* **What you should do**: Could you output each line below exactly as it appears, excluding any pictures?

[Records drawn from a dataset]

........

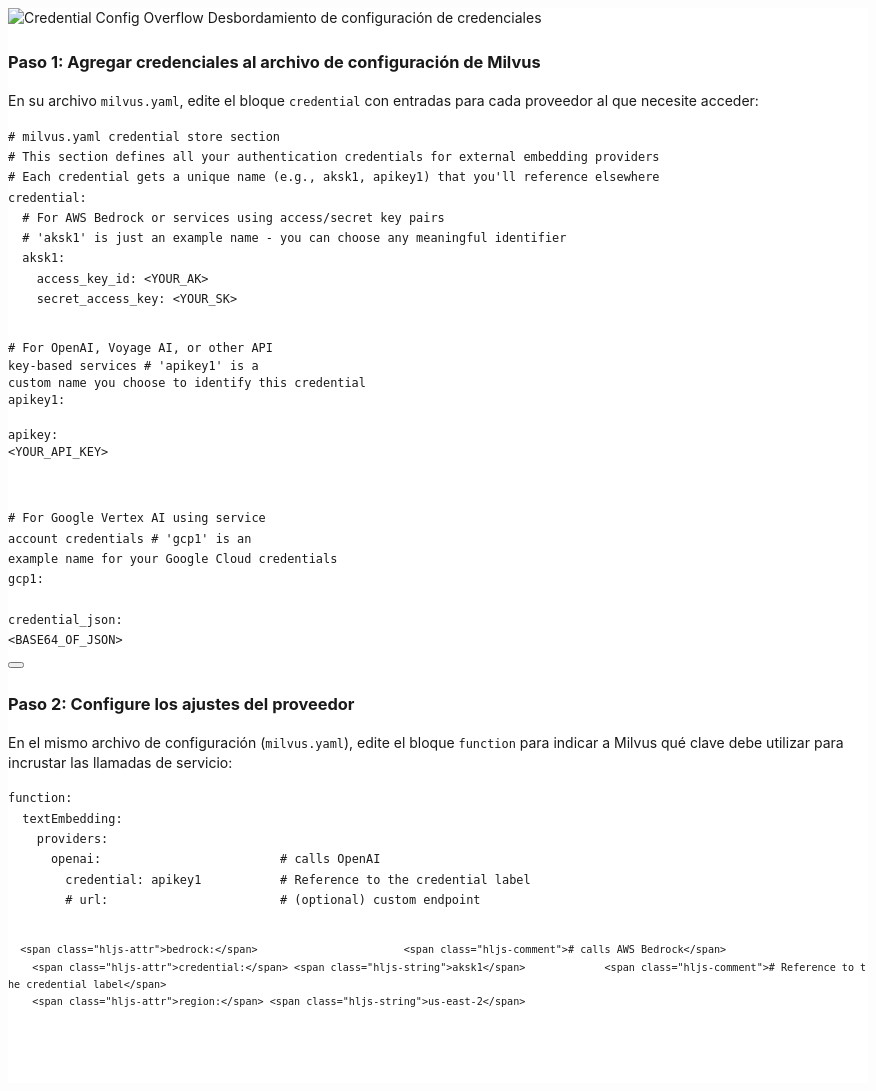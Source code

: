    <span class="img-wrapper"> <img translate="no" src="/docs/v2.6.x/assets/credential-config-overflow.png" alt="Credential Config Overflow" class="doc-image" id="credential-config-overflow" />
   </span> <span class="img-wrapper"> <span>Desbordamiento de configuración de credenciales</span> </span></p>
<h3 id="Step-1-Add-credentials-to-Milvus-configuration-file" class="common-anchor-header">Paso 1: Agregar credenciales al archivo de configuración de Milvus</h3><p>En su archivo <code translate="no">milvus.yaml</code>, edite el bloque <code translate="no">credential</code> con entradas para cada proveedor al que necesite acceder:</p>
<pre><code translate="no" class="language-yaml"><span class="hljs-comment"># milvus.yaml credential store section</span>
<span class="hljs-comment"># This section defines all your authentication credentials for external embedding providers</span>
<span class="hljs-comment"># Each credential gets a unique name (e.g., aksk1, apikey1) that you&#x27;ll reference elsewhere</span>
<span class="hljs-attr">credential:</span>
  <span class="hljs-comment"># For AWS Bedrock or services using access/secret key pairs</span>
  <span class="hljs-comment"># &#x27;aksk1&#x27; is just an example name - you can choose any meaningful identifier</span>
  <span class="hljs-attr">aksk1:</span>                       
    <span class="hljs-attr">access_key_id:</span> <span class="hljs-string">&lt;YOUR_AK&gt;</span>      
    <span class="hljs-attr">secret_access_key:</span> <span class="hljs-string">&lt;YOUR_SK&gt;</span>  
  
  <span class="hljs-comment"># For OpenAI, Voyage AI, or other API key-based services</span>
  <span class="hljs-comment"># &#x27;apikey1&#x27; is a custom name you choose to identify this credential  </span>
  <span class="hljs-attr">apikey1:</span>                     
    <span class="hljs-attr">apikey:</span> <span class="hljs-string">&lt;YOUR_API_KEY&gt;</span>        
  
  <span class="hljs-comment"># For Google Vertex AI using service account credentials</span>
  <span class="hljs-comment"># &#x27;gcp1&#x27; is an example name for your Google Cloud credentials</span>
  <span class="hljs-attr">gcp1:</span>                        
    <span class="hljs-attr">credential_json:</span> <span class="hljs-string">&lt;BASE64_OF_JSON&gt;</span>
<button class="copy-code-btn"></button></code></pre>
<h3 id="Step-2-Configure-provider-settings" class="common-anchor-header">Paso 2: Configure los ajustes del proveedor</h3><p>En el mismo archivo de configuración (<code translate="no">milvus.yaml</code>), edite el bloque <code translate="no">function</code> para indicar a Milvus qué clave debe utilizar para incrustar las llamadas de servicio:</p>
<pre><code translate="no" class="language-yaml"><span class="hljs-attr">function:</span>
  <span class="hljs-attr">textEmbedding:</span>
    <span class="hljs-attr">providers:</span>
      <span class="hljs-attr">openai:</span>                         <span class="hljs-comment"># calls OpenAI</span>
        <span class="hljs-attr">credential:</span> <span class="hljs-string">apikey1</span>           <span class="hljs-comment"># Reference to the credential label</span>
        <span class="hljs-comment"># url:                        # (optional) custom endpoint</span>

      <span class="hljs-attr">bedrock:</span>                        <span class="hljs-comment"># calls AWS Bedrock</span>
        <span class="hljs-attr">credential:</span> <span class="hljs-string">aksk1</span>             <span class="hljs-comment"># Reference to the credential label</span>
        <span class="hljs-attr">region:</span> <span class="hljs-string">us-east-2</span>
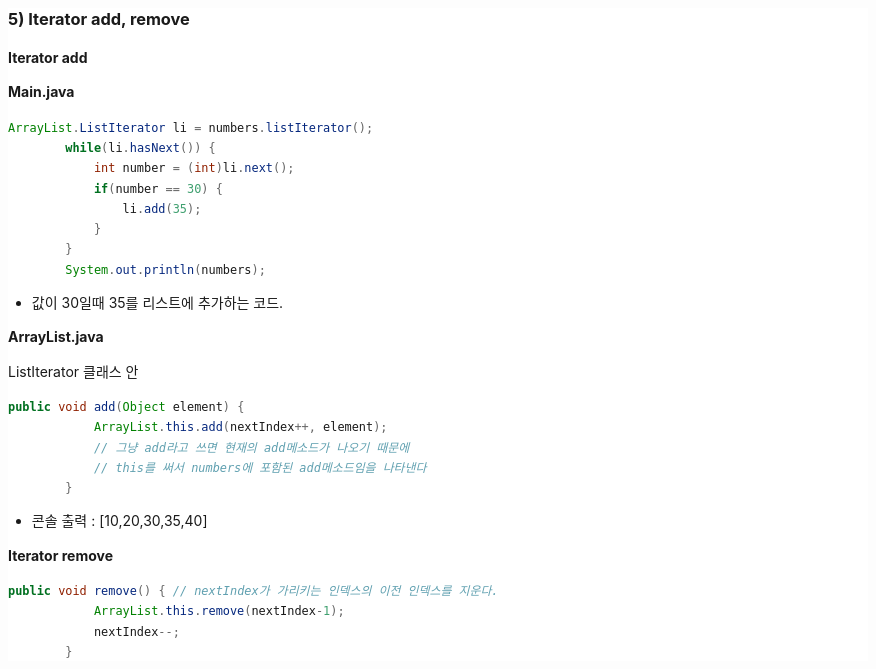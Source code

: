 ### 5) Iterator add, remove

**Iterator add**

**Main.java**

```java
ArrayList.ListIterator li = numbers.listIterator(); 
		while(li.hasNext()) {
			int number = (int)li.next();
			if(number == 30) {
				li.add(35);
			}
		}
		System.out.println(numbers);
```

- 값이 30일때 35를 리스트에 추가하는 코드.

**ArrayList.java**

ListIterator 클래스 안

```java
public void add(Object element) {
			ArrayList.this.add(nextIndex++, element);
			// 그냥 add라고 쓰면 현재의 add메소드가 나오기 때문에
			// this를 써서 numbers에 포함된 add메소드임을 나타낸다
		}
```

- 콘솔 출력 : 
[10,20,30,35,40]

**Iterator remove**

```java
public void remove() { // nextIndex가 가리키는 인덱스의 이전 인덱스를 지운다.
			ArrayList.this.remove(nextIndex-1);
			nextIndex--;
		}
```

........

* **Answer to this exercise**:
Source code

:    <span class="img-wrapper"> <img translate="no" src="/docs/v2.6.x/assets/credential-config-overflow.png" alt="Credential Config Overflow" class="doc-image" id="credential-config-overflow" />
   </span> <span class="img-wrapper"> <span>Desbordamiento de configuración de credenciales</span> </span></p>
<h3 id="Step-1-Add-credentials-to-Milvus-configuration-file" class="common-anchor-header">Paso 1: Agregar credenciales al archivo de configuración de Milvus</h3><p>En su archivo <code translate="no">milvus.yaml</code>, edite el bloque <code translate="no">credential</code> con entradas para cada proveedor al que necesite acceder:</p>
<pre><code translate="no" class="language-yaml"><span class="hljs-comment"># milvus.yaml credential store section</span>
<span class="hljs-comment"># This section defines all your authentication credentials for external embedding providers</span>
<span class="hljs-comment"># Each credential gets a unique name (e.g., aksk1, apikey1) that you&#x27;ll reference elsewhere</span>
<span class="hljs-attr">credential:</span>
  <span class="hljs-comment"># For AWS Bedrock or services using access/secret key pairs</span>
  <span class="hljs-comment"># &#x27;aksk1&#x27; is just an example name - you can choose any meaningful identifier</span>
  <span class="hljs-attr">aksk1:</span>                       
    <span class="hljs-attr">access_key_id:</span> <span class="hljs-string">&lt;YOUR_AK&gt;</span>      
    <span class="hljs-attr">secret_access_key:</span> <span class="hljs-string">&lt;YOUR_SK&gt;</span>  
  
  <span class="hljs-comment"># For OpenAI, Voyage AI, or other API key-based services</span>
  <span class="hljs-comment"># &#x27;apikey1&#x27; is a custom name you choose to identify this credential  </span>
  <span class="hljs-attr">apikey1:</span>                     
    <span class="hljs-attr">apikey:</span> <span class="hljs-string">&lt;YOUR_API_KEY&gt;</span>        
  
  <span class="hljs-comment"># For Google Vertex AI using service account credentials</span>
  <span class="hljs-comment"># &#x27;gcp1&#x27; is an example name for your Google Cloud credentials</span>
  <span class="hljs-attr">gcp1:</span>                        
    <span class="hljs-attr">credential_json:</span> <span class="hljs-string">&lt;BASE64_OF_JSON&gt;</span>
<button class="copy-code-btn"></button></code></pre>
<h3 id="Step-2-Configure-provider-settings" class="common-anchor-header">Paso 2: Configure los ajustes del proveedor</h3><p>En el mismo archivo de configuración (<code translate="no">milvus.yaml</code>), edite el bloque <code translate="no">function</code> para indicar a Milvus qué clave debe utilizar para incrustar las llamadas de servicio:</p>
<pre><code translate="no" class="language-yaml"><span class="hljs-attr">function:</span>
  <span class="hljs-attr">textEmbedding:</span>
    <span class="hljs-attr">providers:</span>
      <span class="hljs-attr">openai:</span>                         <span class="hljs-comment"># calls OpenAI</span>
        <span class="hljs-attr">credential:</span> <span class="hljs-string">apikey1</span>           <span class="hljs-comment"># Reference to the credential label</span>
        <span class="hljs-comment"># url:                        # (optional) custom endpoint</span>

      <span class="hljs-attr">bedrock:</span>                        <span class="hljs-comment"># calls AWS Bedrock</span>
        <span class="hljs-attr">credential:</span> <span class="hljs-string">aksk1</span>             <span class="hljs-comment"># Reference to the credential label</span>
        <span class="hljs-attr">region:</span> <span class="hljs-string">us-east-2</span>
Source code

: ### 5) Iterator add, remove

**Iterator add**

**Main.java**

```java
ArrayList.ListIterator li = numbers.listIterator(); 
		while(li.hasNext()) {
			int number = (int)li.next();
			if(number == 30) {
				li.add(35);
			}
		}
		System.out.println(numbers);
```

- 값이 30일때 35를 리스트에 추가하는 코드.

**ArrayList.java**

ListIterator 클래스 안

```java
public void add(Object element) {
			ArrayList.this.add(nextIndex++, element);
			// 그냥 add라고 쓰면 현재의 add메소드가 나오기 때문에
			// this를 써서 numbers에 포함된 add메소드임을 나타낸다
		}
```

- 콘솔 출력 : 
[10,20,30,35,40]

**Iterator remove**

```java
public void remove() { // nextIndex가 가리키는 인덱스의 이전 인덱스를 지운다.
			ArrayList.this.remove(nextIndex-1);
			nextIndex--;
		}
```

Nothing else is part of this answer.